What needs to be done
When you copy the material, keep each line exactly as it appears.
*** Data for processing
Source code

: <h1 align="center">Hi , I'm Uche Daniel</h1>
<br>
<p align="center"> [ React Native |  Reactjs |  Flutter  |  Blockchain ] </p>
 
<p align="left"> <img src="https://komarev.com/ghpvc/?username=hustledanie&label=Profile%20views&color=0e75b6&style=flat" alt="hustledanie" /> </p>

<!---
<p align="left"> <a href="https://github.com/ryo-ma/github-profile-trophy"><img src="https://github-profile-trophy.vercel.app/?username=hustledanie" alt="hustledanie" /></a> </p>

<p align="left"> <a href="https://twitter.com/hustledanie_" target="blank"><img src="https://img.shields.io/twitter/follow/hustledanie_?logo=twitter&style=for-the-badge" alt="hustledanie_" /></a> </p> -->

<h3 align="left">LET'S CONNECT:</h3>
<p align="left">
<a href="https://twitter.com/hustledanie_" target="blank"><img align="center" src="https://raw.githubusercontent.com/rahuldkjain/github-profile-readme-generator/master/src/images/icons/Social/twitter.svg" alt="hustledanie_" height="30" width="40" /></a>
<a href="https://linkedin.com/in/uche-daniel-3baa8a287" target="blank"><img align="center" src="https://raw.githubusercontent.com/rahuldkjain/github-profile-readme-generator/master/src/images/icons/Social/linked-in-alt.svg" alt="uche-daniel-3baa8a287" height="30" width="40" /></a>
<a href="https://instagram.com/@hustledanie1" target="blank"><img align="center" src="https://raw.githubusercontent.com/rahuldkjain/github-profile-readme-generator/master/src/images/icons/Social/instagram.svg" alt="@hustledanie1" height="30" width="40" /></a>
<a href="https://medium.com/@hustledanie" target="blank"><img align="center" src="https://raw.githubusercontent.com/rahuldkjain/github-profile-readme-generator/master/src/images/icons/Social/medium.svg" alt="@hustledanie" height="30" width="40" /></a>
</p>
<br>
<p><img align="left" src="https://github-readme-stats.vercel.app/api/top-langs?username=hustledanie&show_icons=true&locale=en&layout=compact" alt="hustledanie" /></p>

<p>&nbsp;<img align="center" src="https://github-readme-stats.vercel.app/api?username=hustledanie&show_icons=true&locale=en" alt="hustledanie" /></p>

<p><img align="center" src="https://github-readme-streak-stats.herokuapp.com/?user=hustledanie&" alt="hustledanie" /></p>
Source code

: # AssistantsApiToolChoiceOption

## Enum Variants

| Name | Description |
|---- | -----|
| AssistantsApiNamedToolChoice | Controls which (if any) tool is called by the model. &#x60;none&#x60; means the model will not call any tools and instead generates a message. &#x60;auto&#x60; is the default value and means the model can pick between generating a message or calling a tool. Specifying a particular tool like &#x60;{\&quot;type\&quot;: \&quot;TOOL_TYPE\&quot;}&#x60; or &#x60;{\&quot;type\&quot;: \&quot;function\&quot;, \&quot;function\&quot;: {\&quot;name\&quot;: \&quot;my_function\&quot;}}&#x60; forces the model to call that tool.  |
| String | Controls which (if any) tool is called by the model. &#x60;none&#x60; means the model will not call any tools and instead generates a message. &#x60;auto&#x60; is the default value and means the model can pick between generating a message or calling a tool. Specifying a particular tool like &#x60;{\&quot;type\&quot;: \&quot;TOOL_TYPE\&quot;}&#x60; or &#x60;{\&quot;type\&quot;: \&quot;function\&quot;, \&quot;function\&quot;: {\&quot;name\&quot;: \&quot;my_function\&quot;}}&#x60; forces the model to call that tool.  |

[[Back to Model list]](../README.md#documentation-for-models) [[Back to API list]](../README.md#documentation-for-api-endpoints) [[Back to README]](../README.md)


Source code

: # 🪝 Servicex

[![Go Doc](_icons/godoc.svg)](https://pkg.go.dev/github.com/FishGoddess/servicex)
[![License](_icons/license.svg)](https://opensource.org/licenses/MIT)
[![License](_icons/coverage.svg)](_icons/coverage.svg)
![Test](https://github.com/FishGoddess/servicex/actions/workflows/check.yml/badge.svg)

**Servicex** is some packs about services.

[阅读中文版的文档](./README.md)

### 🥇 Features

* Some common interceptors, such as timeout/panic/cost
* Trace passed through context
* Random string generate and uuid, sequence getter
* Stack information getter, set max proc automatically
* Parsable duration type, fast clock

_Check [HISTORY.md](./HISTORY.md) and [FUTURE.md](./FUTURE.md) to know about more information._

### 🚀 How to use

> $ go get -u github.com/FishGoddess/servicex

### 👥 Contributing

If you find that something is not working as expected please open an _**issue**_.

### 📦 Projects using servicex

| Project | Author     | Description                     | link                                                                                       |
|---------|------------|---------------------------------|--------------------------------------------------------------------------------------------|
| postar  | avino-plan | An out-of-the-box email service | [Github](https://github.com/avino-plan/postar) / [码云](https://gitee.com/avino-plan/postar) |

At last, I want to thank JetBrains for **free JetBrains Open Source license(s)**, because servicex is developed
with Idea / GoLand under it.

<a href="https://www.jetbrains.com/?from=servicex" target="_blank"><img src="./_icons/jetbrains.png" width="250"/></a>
******
Finished task
Source code

: <h1 align="center">Hi , I'm Uche Daniel</h1>
<br>
<p align="center"> [ React Native |  Reactjs |  Flutter  |  Blockchain ] </p>
 
<p align="left"> <img src="https://komarev.com/ghpvc/?username=hustledanie&label=Profile%20views&color=0e75b6&style=flat" alt="hustledanie" /> </p>

<!---
<p align="left"> <a href="https://github.com/ryo-ma/github-profile-trophy"><img src="https://github-profile-trophy.vercel.app/?username=hustledanie" alt="hustledanie" /></a> </p>

<p align="left"> <a href="https://twitter.com/hustledanie_" target="blank"><img src="https://img.shields.io/twitter/follow/hustledanie_?logo=twitter&style=for-the-badge" alt="hustledanie_" /></a> </p> -->

<h3 align="left">LET'S CONNECT:</h3>
<p align="left">
<a href="https://twitter.com/hustledanie_" target="blank"><img align="center" src="https://raw.githubusercontent.com/rahuldkjain/github-profile-readme-generator/master/src/images/icons/Social/twitter.svg" alt="hustledanie_" height="30" width="40" /></a>
<a href="https://linkedin.com/in/uche-daniel-3baa8a287" target="blank"><img align="center" src="https://raw.githubusercontent.com/rahuldkjain/github-profile-readme-generator/master/src/images/icons/Social/linked-in-alt.svg" alt="uche-daniel-3baa8a287" height="30" width="40" /></a>
<a href="https://instagram.com/@hustledanie1" target="blank"><img align="center" src="https://raw.githubusercontent.com/rahuldkjain/github-profile-readme-generator/master/src/images/icons/Social/instagram.svg" alt="@hustledanie1" height="30" width="40" /></a>
<a href="https://medium.com/@hustledanie" target="blank"><img align="center" src="https://raw.githubusercontent.com/rahuldkjain/github-profile-readme-generator/master/src/images/icons/Social/medium.svg" alt="@hustledanie" height="30" width="40" /></a>
</p>
<br>
<p><img align="left" src="https://github-readme-stats.vercel.app/api/top-langs?username=hustledanie&show_icons=true&locale=en&layout=compact" alt="hustledanie" /></p>

<p>&nbsp;<img align="center" src="https://github-readme-stats.vercel.app/api?username=hustledanie&show_icons=true&locale=en" alt="hustledanie" /></p>

<p><img align="center" src="https://github-readme-streak-stats.herokuapp.com/?user=hustledanie&" alt="hustledanie" /></p>
Source code

: # AssistantsApiToolChoiceOption

## Enum Variants

| Name | Description |
|---- | -----|
| AssistantsApiNamedToolChoice | Controls which (if any) tool is called by the model. &#x60;none&#x60; means the model will not call any tools and instead generates a message. &#x60;auto&#x60; is the default value and means the model can pick between generating a message or calling a tool. Specifying a particular tool like &#x60;{\&quot;type\&quot;: \&quot;TOOL_TYPE\&quot;}&#x60; or &#x60;{\&quot;type\&quot;: \&quot;function\&quot;, \&quot;function\&quot;: {\&quot;name\&quot;: \&quot;my_function\&quot;}}&#x60; forces the model to call that tool.  |
| String | Controls which (if any) tool is called by the model. &#x60;none&#x60; means the model will not call any tools and instead generates a message. &#x60;auto&#x60; is the default value and means the model can pick between generating a message or calling a tool. Specifying a particular tool like &#x60;{\&quot;type\&quot;: \&quot;TOOL_TYPE\&quot;}&#x60; or &#x60;{\&quot;type\&quot;: \&quot;function\&quot;, \&quot;function\&quot;: {\&quot;name\&quot;: \&quot;my_function\&quot;}}&#x60; forces the model to call that tool.  |

[[Back to Model list]](../README.md#documentation-for-models) [[Back to API list]](../README.md#documentation-for-api-endpoints) [[Back to README]](../README.md)


Source code

: # 🪝 Servicex

[![Go Doc](_icons/godoc.svg)](https://pkg.go.dev/github.com/FishGoddess/servicex)
[![License](_icons/license.svg)](https://opensource.org/licenses/MIT)
[![License](_icons/coverage.svg)](_icons/coverage.svg)
![Test](https://github.com/FishGoddess/servicex/actions/workflows/check.yml/badge.svg)

**Servicex** is some packs about services.

[阅读中文版的文档](./README.md)

### 🥇 Features

* Some common interceptors, such as timeout/panic/cost
* Trace passed through context
* Random string generate and uuid, sequence getter
* Stack information getter, set max proc automatically
* Parsable duration type, fast clock

_Check [HISTORY.md](./HISTORY.md) and [FUTURE.md](./FUTURE.md) to know about more information._

### 🚀 How to use

> $ go get -u github.com/FishGoddess/servicex

### 👥 Contributing

If you find that something is not working as expected please open an _**issue**_.

### 📦 Projects using servicex

| Project | Author     | Description                     | link                                                                                       |
|---------|------------|---------------------------------|--------------------------------------------------------------------------------------------|
| postar  | avino-plan | An out-of-the-box email service | [Github](https://github.com/avino-plan/postar) / [码云](https://gitee.com/avino-plan/postar) |

At last, I want to thank JetBrains for **free JetBrains Open Source license(s)**, because servicex is developed
with Idea / GoLand under it.

<a href="https://www.jetbrains.com/?from=servicex" target="_blank"><img src="./_icons/jetbrains.png" width="250"/></a>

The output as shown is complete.